I've wondered about these issues for a long time, but there's always been other, more urgent problems to solve. But we've reached a point in the development of KRL and EXP that solving the data abstraction problem is important. So we're going to spend some time this year integrating the OX XDI server into the EXP service provided by KRE. Here's a high-level picture of how that will look:

KRE and XDI together

The Perl XDI library doesn't yet exist so we'll be writing that. But more importantly, we'll be integration XDI into KRL. The first thing we'll be doing is to support XDI references in KRL expressions. For example, the following (or something like it) ought to work:

pre {
  me = xri:+this+pen;
  phil_work = xri:=windley+tel+work$!1;
  my_work_date = xri:#{me}+tel+work$d!; 
  my_work = xri:#{foo(me)}+tel+work$!1;
  area_code = (xri:#{me}+tel+work!).extract(re/^\\d\\d\\d/);
}

I don't know that xri:+this+pen is correct, but what it is intended to convey is a way to find the current entity--the person that controls the personal event network running this application. KRL will need a way to make reference relative to the owner of the personal event network. Note that bee stings work and XRI references can be made in KRL expressions.

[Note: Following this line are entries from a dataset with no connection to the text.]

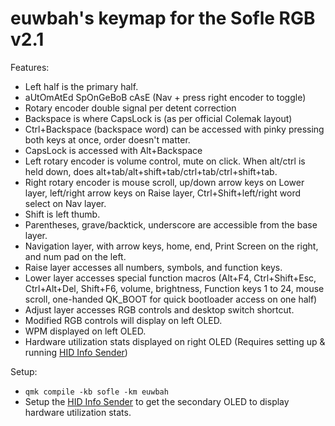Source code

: # euwbah's keymap for the Sofle RGB v2.1

Features:

- Left half is the primary half.
- aUtOmAtEd SpOnGeBoB cAsE (Nav + press right encoder to toggle)
- Rotary encoder double signal per detent correction
- Backspace is where CapsLock is (as per official Colemak layout)
- Ctrl+Backspace (backspace word) can be accessed with pinky pressing both keys at once, order doesn't matter.
- CapsLock is accessed with Alt+Backspace
- Left rotary encoder is volume control, mute on click. When alt/ctrl is held down, does alt+tab/alt+shift+tab/ctrl+tab/ctrl+shift+tab.
- Right rotary encoder is mouse scroll, up/down arrow keys on Lower layer, left/right arrow keys on Raise layer, Ctrl+Shift+left/right word select on Nav layer.
- Shift is left thumb.
- Parentheses, grave/backtick, underscore are accessible from the base layer.
- Navigation layer, with arrow keys, home, end, Print Screen on the right, and num pad on the left.
- Raise layer accesses all numbers, symbols, and function keys.
- Lower layer accesses special function macros (Alt+F4, Ctrl+Shift+Esc, Ctrl+Alt+Del, Shift+F6, volume, brightness, Function keys 1 to 24, mouse scroll, one-handed QK_BOOT for quick bootloader access on one half)
- Adjust layer accesses RGB controls and desktop switch shortcut.
- Modified RGB controls will display on left OLED.
- WPM displayed on left OLED.
- Hardware utilization stats displayed on right OLED (Requires setting up & running [HID Info Sender](https://github.com/euwbah/hid-info-sender))

Setup:

- `qmk compile -kb sofle -km euwbah`
- Setup the [HID Info Sender](https://github.com/euwbah/hid-info-sender) to get the secondary OLED to display hardware utilization stats.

We also need ways of executing XDI statements. I view these as primitives that module writers would use to create more sophisticated interactions. For example the following would assert XDI statements against an XDI graph:

rule raw_xdi_2 {
  select when email received
  xdi:assert(
    [xri:=!1111+passport$!1+country/!/(data:,Canada),
     xri:=!1111+passport$!1+num/!/(data:,"987654321"),
     xri:=!1111+passport$!1+expires/!/(data:,2005-01-01T00:00:00Z),
     xri:=!1111+passport$!2+country/!/(data:,"New Zealand")
    ]);
}

XDI operations could be built into postlude statements for updating values:

rule updates {
  select when email received
  noop();
  always {
    set xri:=windley+tel+work!$1 "+1.206.555.1212";   
  }
}

This would be like the XDI statement:

=!1111+tel+work$!1/!/(data:,+1.206.555.1111)

All this is very preliminary and very likely to change, but it at least provides a flavor of what I'm thinking. KRL developers would need to understand XDI references (i.e. XRIs). XDI primitives would allow modules to be developed that hid most of the details of XDI statements and messages from programmers.